** Instructions for the task **
Report back every line below that carries the word "summary".

*** Supplied records Section Begins ***

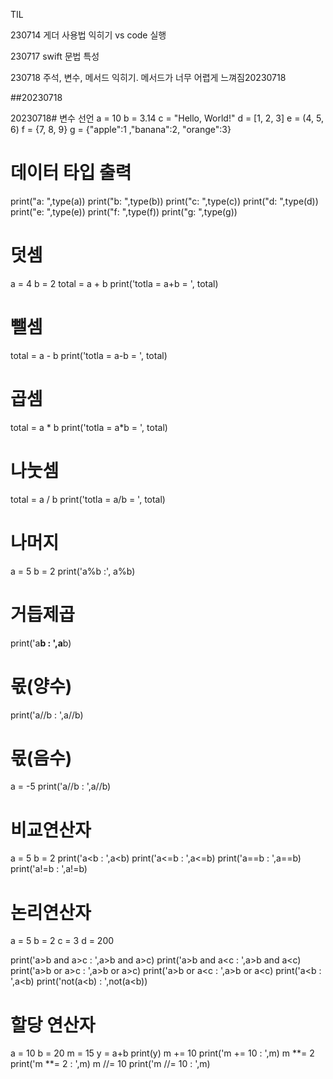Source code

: TIL

230714
게더 사용법 익히기
vs code 실행

230717
swift 문법 특성

230718
주석, 변수, 메서드 익히기. 메서드가 너무 어렵게 느껴짐20230718


[
](https://github.com/aera11/-/blob/a9f050ad2cbdf6ea82b03a4aa1861f5dc91253b9/20230718)##20230718

20230718# 변수 선언
a = 10
b = 3.14
c = "Hello, World!"
d = [1, 2, 3]
e = (4, 5, 6)
f = {7, 8, 9}
g = {"apple":1 ,"banana":2, "orange":3}

# 데이터 타입 출력
print("a: ",type(a))
print("b: ",type(b))
print("c: ",type(c))
print("d: ",type(d))
print("e: ",type(e))
print("f: ",type(f))
print("g: ",type(g))

# 덧셈
a = 4
b = 2
total = a + b
print('totla = a+b = ', total)
# 뺄셈
total = a - b
print('totla = a-b = ', total)
# 곱셈
total = a * b
print('totla = a*b = ', total)
# 나눗셈
total = a / b
print('totla = a/b = ', total)
# 나머지
a = 5
b = 2
print('a%b :', a%b)
# 거듭제곱
print('a**b : ',a**b)
# 몫(양수)
print('a//b : ',a//b)
# 몫(음수)
a = -5
print('a//b : ',a//b)

# 비교연산자
a = 5
b = 2
print('a<b : ',a<b)
print('a<=b : ',a<=b)
print('a==b : ',a==b)
print('a!=b : ',a!=b)

# 논리연산자
a = 5
b = 2
c = 3
d = 200

print('a>b and a>c : ',a>b and a>c)
print('a>b and a<c : ',a>b and a<c)
print('a>b or a>c : ',a>b or a>c)
print('a>b or a<c : ',a>b or a<c)
print('a<b : ',a<b)
print('not(a<b) : ',not(a<b))

# 할당 연산자
a = 10
b = 20
m = 15
y = a+b
print(y)
m += 10
print('m += 10 : ',m)
m **= 2
print('m **= 2 : ',m)
m //= 10
print('m //= 10 : ',m)
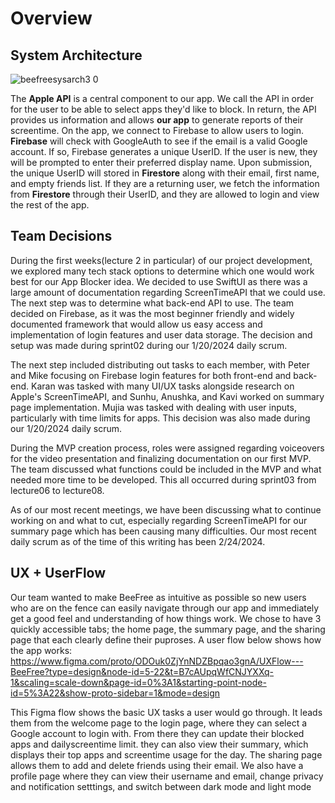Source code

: # Overview

## System Architecture
![beefreesysarch3 0](https://github.com/ucsb-cs148-w24/project-pj12-appblocker/assets/52797797/2e03249b-8b85-4a85-b0e7-4c96defe9d84)


The **Apple API** is a central component to our app. We call the API in order for the user to be able to select apps they'd like to block. In return, the API provides us information and allows **our app** to generate reports of their screentime. On the app, we connect to Firebase to allow users to login. **Firebase** will check with GoogleAuth to see if the email is a valid Google account. If so, Firebase generates a unique UserID. If the user is new, they will be prompted to enter their preferred display name. Upon submission, the unique UserID will stored in **Firestore** along with their email, first name, and empty friends list. If they are a returning user, we fetch the information from **Firestore** through their UserID, and they are allowed to login and view the rest of the app. 

## Team Decisions
During the first weeks(lecture 2 in particular) of our project development, we explored many tech stack options to determine which one would work best for our App Blocker idea. We decided to use SwiftUI as there was a large amount of documentation regarding ScreenTimeAPI that we could use. The next step was to determine what back-end API to use. The team decided on Firebase, as it was the most beginner friendly and widely documented framework that would allow us easy access and implementation of login features and user data storage. The decision and setup was made during sprint02 during our 1/20/2024 daily scrum.

The next step included distributing out tasks to each member, with Peter and Mike focusing on Firebase login features for both front-end and back-end. Karan was tasked with many UI/UX tasks alongside research on Apple's ScreenTimeAPI, and Sunhu, Anushka, and Kavi worked on summary page implementation. Mujia was tasked with dealing with user inputs, particularly with time limits for apps. This decision was also made during our 1/20/2024 daily scrum.

During the MVP creation process, roles were assigned regarding voiceovers for the video presentation and finalizing documentation on our first MVP. The team discussed what functions could be included in the MVP and what needed more time to be developed. This all occurred during sprint03 from lecture06 to lecture08.

As of our most recent meetings, we have been discussing what to continue working on and what to cut, especially regarding ScreenTimeAPI for our summary page which has been causing many difficulties. Our most recent daily scrum as of the time of this writing has been 2/24/2024.
## UX + UserFlow
Our team wanted to make BeeFree as intuitive as possible so new users who are on the fence can easily navigate through our app and immediately get a good feel and understanding of how things work. We chose to have 3 quickly accessible tabs; the home page, the summary page, and the sharing page that each clearly define their puproses. A user flow below shows how the app works:
https://www.figma.com/proto/ODOuk0ZjYnNDZBpqao3gnA/UXFlow---BeeFree?type=design&node-id=5-22&t=B7cAUpqWfCNJYXXq-1&scaling=scale-down&page-id=0%3A1&starting-point-node-id=5%3A22&show-proto-sidebar=1&mode=design

This Figma flow shows the basic UX tasks a user would go through. It leads them from the welcome page to the login page, where they can select a Google account to login with. From there they can update their blocked apps and dailyscreentime limit. they can also view their summary, which displays their top apps and screentime usage for the day. The sharing page allows them to add and delete friends using their email. We also have a profile page where they can view their username and email, change privacy and notification setttings, and switch between dark mode and light mode
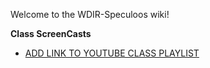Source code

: Welcome to the WDIR-Speculoos wiki!

**Class ScreenCasts**
* [ADD LINK TO YOUTUBE CLASS PLAYLIST]()

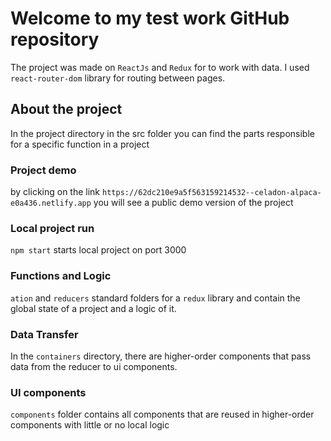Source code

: # Welcome to my test work GitHub repository

The project was made on `ReactJs` and `Redux` for to work with data. I used `react-router-dom` library for routing between pages.

## About the project

In the project directory in the src folder you can find the parts responsible for a specific function in a project

### Project demo 

by clicking on the link `https://62dc210e9a5f563159214532--celadon-alpaca-e0a436.netlify.app` you will see a public demo version of the project

### Local project run

`npm start` starts local project on port 3000

### Functions and Logic

`ation` and `reducers` standard folders for a `redux` library and contain the global state of a project and a logic of it.

### Data Transfer

In the `containers` directory, there are higher-order components that pass data from the reducer to ui components.

### UI components

`components` folder contains all components that are reused in higher-order components with little or no local logic
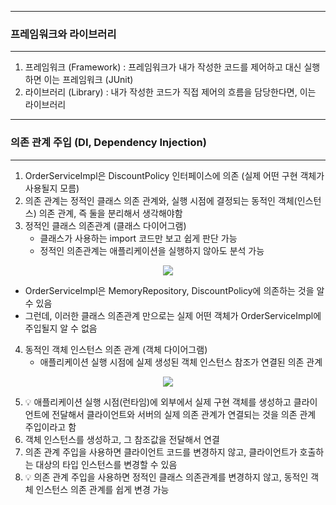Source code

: -----
### 프레임워크와 라이브러리
-----
1. 프레임워크 (Framework) : 프레임워크가 내가 작성한 코드를 제어하고 대신 실행하면 이는 프레임워크 (JUnit)
2. 라이브러리 (Library) : 내가 작성한 코드가 직접 제어의 흐름을 담당한다면, 이는 라이브러리

-----
### 의존 관계 주입 (DI, Dependency Injection)
-----
1. OrderServiceImpl은 DiscountPolicy 인터페이스에 의존 (실제 어떤 구현 객체가 사용될지 모름)
2. 의존 관계는 정적인 클래스 의존 관계와, 실행 시점에 결정되는 동적인 객체(인스턴스) 의존 관계, 즉 둘을 분리해서 생각해야함
3. 정적인 클래스 의존관계 (클래스 다이어그램)
   - 클래스가 사용하는 import 코드만 보고 쉽게 판단 가능
   - 정적인 의존관계는 애플리케이션을 실행하지 않아도 분석 가능
<div align="center">
<img src="https://github.com/sooyounghan/HTTP/assets/34672301/7e00f67c-f7e3-481f-8aa7-62506bfe649e">
</div>

   - OrderServiceImpl은 MemoryRepository, DiscountPolicy에 의존하는 것을 알 수 있음
   - 그런데, 이러한 클래스 의존관계 만으로는 실제 어떤 객체가 OrderServiceImpl에 주입될지 알 수 없음

4. 동적인 객체 인스턴스 의존 관계 (객체 다이어그램)
   - 애플리케이션 실행 시점에 실제 생성된 객체 인스턴스 참조가 연결된 의존 관계
<div align="center">
<img src="https://github.com/sooyounghan/HTTP/assets/34672301/c1b37a01-d97b-43bf-b069-1cd34fe628d8">
</div>

5. 💡 애플리케이션 실행 시점(런타임)에 외부에서 실제 구현 객체를 생성하고 클라이언트에 전달해서 클라이언트와 서버의 실제 의존 관계가 연결되는 것을 의존 관계 주입이라고 함
6. 객체 인스턴스를 생성하고, 그 참조값을 전달해서 연결
7. 의존 관계 주입을 사용하면 클라이언트 코드를 변경하지 않고, 클라이언트가 호출하는 대상의 타입 인스턴스를 변경할 수 있음
8. 💡 의존 관계 주입을 사용하면 정적인 클래스 의존관계를 변경하지 않고, 동적인 객체 인스턴스 의존 관계를 쉽게 변경 가능

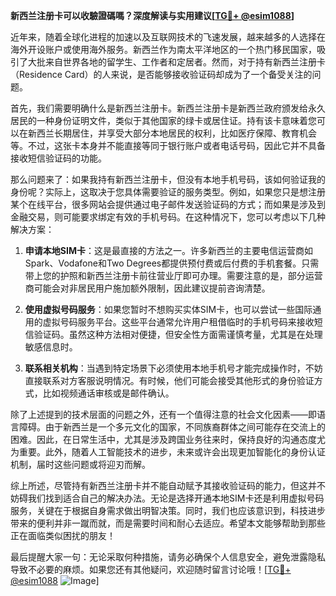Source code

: **新西兰注册卡可以收驗證碼嗎？深度解读与实用建议[[TG💪+ @esim1088](https://t.me/s/esim1088)]**

近年来，随着全球化进程的加速以及互联网技术的飞速发展，越来越多的人选择在海外开设账户或使用海外服务。新西兰作为南太平洋地区的一个热门移民国家，吸引了大批来自世界各地的留学生、工作者和定居者。然而，对于持有新西兰注册卡（Residence Card）的人来说，是否能够接收验证码却成为了一个备受关注的问题。

首先，我们需要明确什么是新西兰注册卡。新西兰注册卡是新西兰政府颁发给永久居民的一种身份证明文件，类似于其他国家的绿卡或居住证。持有该卡意味着您可以在新西兰长期居住，并享受大部分本地居民的权利，比如医疗保障、教育机会等。不过，这张卡本身并不能直接等同于银行账户或者电话号码，因此它并不具备接收短信验证码的功能。

那么问题来了：如果我持有新西兰注册卡，但没有本地手机号码，该如何验证我的身份呢？实际上，这取决于您具体需要验证的服务类型。例如，如果您只是想注册某个在线平台，很多网站会提供通过电子邮件发送验证码的方式；而如果是涉及到金融交易，则可能要求绑定有效的手机号码。在这种情况下，您可以考虑以下几种解决方案：

1. **申请本地SIM卡**：这是最直接的方法之一。许多新西兰的主要电信运营商如Spark、Vodafone和Two Degrees都提供预付费或后付费的手机套餐。只需带上您的护照和新西兰注册卡前往营业厅即可办理。需要注意的是，部分运营商可能会对非居民用户施加额外限制，因此建议提前咨询清楚。

2. **使用虚拟号码服务**：如果您暂时不想购买实体SIM卡，也可以尝试一些国际通用的虚拟号码服务平台。这些平台通常允许用户租借临时的手机号码来接收短信验证码。虽然这种方法相对便捷，但安全性方面需谨慎考量，尤其是在处理敏感信息时。

3. **联系相关机构**：当遇到特定场景下必须使用本地手机号才能完成操作时，不妨直接联系对方客服说明情况。有时候，他们可能会接受其他形式的身份验证方式，比如视频通话审核或是邮件确认。

除了上述提到的技术层面的问题之外，还有一个值得注意的社会文化因素——即语言障碍。由于新西兰是一个多元文化的国家，不同族裔群体之间可能存在交流上的困难。因此，在日常生活中，尤其是涉及跨国业务往来时，保持良好的沟通态度尤为重要。此外，随着人工智能技术的进步，未来或许会出现更加智能化的身份认证机制，届时这些问题或将迎刃而解。

综上所述，尽管持有新西兰注册卡并不能自动赋予其接收验证码的能力，但这并不妨碍我们找到适合自己的解决办法。无论是选择开通本地SIM卡还是利用虚拟号码服务，关键在于根据自身需求做出明智决策。同时，我们也应该意识到，科技进步带来的便利并非一蹴而就，而是需要时间和耐心去适应。希望本文能够帮助到那些正在面临类似困扰的朋友！

最后提醒大家一句：无论采取何种措施，请务必确保个人信息安全，避免泄露隐私导致不必要的麻烦。如果您还有其他疑问，欢迎随时留言讨论哦！[[TG💪+ @esim1088](https://t.me/s/esim1088) ![Image](https://i.postimg.cc/4NQfJmqS/Snipaste-2025-05-13-00-14-12.png)]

*** Supplied records Section Ends ***

** Result for this task **
The next step included distributing out tasks to each member, with Peter and Mike focusing on Firebase login features for both front-end and back-end. Karan was tasked with many UI/UX tasks alongside research on Apple's ScreenTimeAPI, and Sunhu, Anushka, and Kavi worked on summary page implementation. Mujia was tasked with dealing with user inputs, particularly with time limits for apps. This decision was also made during our 1/20/2024 daily scrum.
As of our most recent meetings, we have been discussing what to continue working on and what to cut, especially regarding ScreenTimeAPI for our summary page which has been causing many difficulties. Our most recent daily scrum as of the time of this writing has been 2/24/2024.
Our team wanted to make BeeFree as intuitive as possible so new users who are on the fence can easily navigate through our app and immediately get a good feel and understanding of how things work. We chose to have 3 quickly accessible tabs; the home page, the summary page, and the sharing page that each clearly define their puproses. A user flow below shows how the app works:
This Figma flow shows the basic UX tasks a user would go through. It leads them from the welcome page to the login page, where they can select a Google account to login with. From there they can update their blocked apps and dailyscreentime limit. they can also view their summary, which displays their top apps and screentime usage for the day. The sharing page allows them to add and delete friends using their email. We also have a profile page where they can view their username and email, change privacy and notification setttings, and switch between dark mode and light mode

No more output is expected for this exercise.